Giró en el aire con una fuerza aterradora, lanzando una potente patada directa hacia Aaron.

La bloqueó justo a tiempo, pero la onda de choque por sí sola destrozó la sala reforzada que el propio Aaron había creado.

Los escombros llovieron con un estruendo ensordecedor.

El impacto lo lanzó hacia atrás como a un muñeco de trapo.

Atravesó el suelo, hundiéndose más y más profundo hasta que se clavó más de cien metros en la tierra de abajo.

—Bueno, ¿no ha sido eso bastante peligroso? —exclamó Aaron, con la voz teñida de emoción.

Se elevó con suavidad desde el enorme cráter, mientras el polvo y la piedra destrozada caían en cascada de su ropa al flotar hacia arriba.

La joven flotaba ahora sobre él, mirándolo desde arriba con ojos fríos y penetrantes.

—¿Quién eres? —preguntó Aaron, mientras la curiosidad agudizaba su tono.

No hubo respuesta.

En su lugar, atacó de nuevo, esta vez más rápido.

Pero Aaron estaba preparado.

Desvió el golpe con una precisión despreocupada, y el choque hizo saltar chispas de fuego nocturno.

—No volveré a preguntártelo —advirtió, con la voz volviéndose gélida.

Con un solo pensamiento, tomó el control del tiempo mismo.

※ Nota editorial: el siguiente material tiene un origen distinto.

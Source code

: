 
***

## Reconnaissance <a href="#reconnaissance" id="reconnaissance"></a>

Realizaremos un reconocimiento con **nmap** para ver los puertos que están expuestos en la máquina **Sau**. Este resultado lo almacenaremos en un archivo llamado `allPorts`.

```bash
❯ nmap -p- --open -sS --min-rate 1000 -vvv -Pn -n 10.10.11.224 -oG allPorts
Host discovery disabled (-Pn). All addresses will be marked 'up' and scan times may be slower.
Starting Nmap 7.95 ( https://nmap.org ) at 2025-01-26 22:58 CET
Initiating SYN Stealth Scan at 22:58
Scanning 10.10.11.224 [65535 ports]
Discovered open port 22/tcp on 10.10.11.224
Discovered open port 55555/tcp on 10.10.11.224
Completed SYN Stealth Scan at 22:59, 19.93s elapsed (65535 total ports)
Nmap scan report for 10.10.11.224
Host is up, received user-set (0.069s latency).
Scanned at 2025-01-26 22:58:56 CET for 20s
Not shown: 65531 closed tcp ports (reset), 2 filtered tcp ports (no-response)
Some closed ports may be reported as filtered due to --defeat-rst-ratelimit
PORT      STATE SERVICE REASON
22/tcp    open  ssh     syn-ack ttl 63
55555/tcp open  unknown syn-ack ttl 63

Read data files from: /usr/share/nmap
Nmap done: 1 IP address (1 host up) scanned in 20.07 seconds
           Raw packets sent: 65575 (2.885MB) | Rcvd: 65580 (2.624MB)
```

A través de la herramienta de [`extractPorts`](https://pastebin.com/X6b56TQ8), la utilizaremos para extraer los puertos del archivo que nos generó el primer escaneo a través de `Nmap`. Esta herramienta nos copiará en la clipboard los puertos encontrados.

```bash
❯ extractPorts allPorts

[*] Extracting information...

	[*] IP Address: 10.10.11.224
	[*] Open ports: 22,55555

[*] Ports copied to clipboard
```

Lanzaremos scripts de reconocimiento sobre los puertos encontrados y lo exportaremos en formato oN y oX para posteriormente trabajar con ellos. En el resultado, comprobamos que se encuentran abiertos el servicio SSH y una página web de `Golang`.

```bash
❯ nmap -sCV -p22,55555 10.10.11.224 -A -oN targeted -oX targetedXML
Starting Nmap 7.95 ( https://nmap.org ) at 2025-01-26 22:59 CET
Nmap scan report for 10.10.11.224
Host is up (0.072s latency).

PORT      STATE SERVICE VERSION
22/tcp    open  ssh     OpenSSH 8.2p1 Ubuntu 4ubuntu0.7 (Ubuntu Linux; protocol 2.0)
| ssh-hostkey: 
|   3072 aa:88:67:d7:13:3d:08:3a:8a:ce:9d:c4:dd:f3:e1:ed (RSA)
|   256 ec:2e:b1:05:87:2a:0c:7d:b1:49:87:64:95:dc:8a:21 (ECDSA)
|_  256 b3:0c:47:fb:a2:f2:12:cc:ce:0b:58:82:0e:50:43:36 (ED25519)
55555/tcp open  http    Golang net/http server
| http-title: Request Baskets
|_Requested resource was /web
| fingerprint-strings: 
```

Toda la zona se congeló al instante: el polvo suspendido en el aire, los escombros que caían detenidos en su sitio, incluso el viento silenciado.

Todo y todos quedaron perfectamente inmóviles.

—Tienes que estar bromeando —murmuró Aaron, mientras una sonrisa de deleite se extendía por su rostro.

Shen Lingxue permaneció completamente impasible.

Se movía libremente a través del tiempo congelado, inmune a su alcance.

Entonces hizo algo todavía más extraño.

Abrió la boca e inhaló.

No fue solo aire lo que aspiró.

Cada elemento, cada rastro de ki, cada concepto flotando en la atmósfera se precipitó hacia ella en un vórtice violento.

El color mismo se desvaneció del mundo a su alrededor.

La vibrante sala de entrenamiento se desvaneció en un austero monocromo de blanco y negro.

No quedaba ni una sola chispa de energía, solo vacío y silencio.

—Genial —dijo Aaron, genuinamente impresionado, mientras su sonrisa se volvía depredadora.

—Pero en realidad no dependo de la esencia del entorno.

Se lanzó hacia adelante como un borrón, acortando la distancia en un instante.

Llamas oscuras mezcladas con energía terra pura se enroscaron con poder alrededor de su mano, crepitando con fuerza destructiva mientras se preparaba para derribarla.

Pero en contra de las expectativas de Aaron, en el momento en que las llamas oscuras y la esencia terra pura se enroscaron con fuerza alrededor de su puño, simplemente… murieron.

El poder se extinguió como una vela apagada entre dedos invisibles.

Parpadeó débilmente una, dos veces, y luego flotó inofensivamente hacia Shen Lingxue, absorbido por su aura monocromática sin el menor rastro de resistencia.

—Vaya, esto sí que es problemático —dijo Aaron, mientras una lenta y torcida sonrisa se extendía por su rostro.

Empezaba a darse cuenta de que esta podría no ser la paliza rápida y unilateral que había previsto.

La chica, o lo que fuera en realidad, ya había convertido el campo de batalla en su dominio personal.

—Aunque no es que esté acabado —masculló para sí, haciendo rodar los hombros.

Su físico del caos aún vibraba desafiante, ignorando el mundo incoloro y sin ki que lo rodeaba.

Su alma Sin Nombre ardía firme e intacta, negándose a doblegarse ante el vacío sofocante.

La neblina monocromática presionaba desde todas las direcciones, pero no lograba alcanzar su núcleo.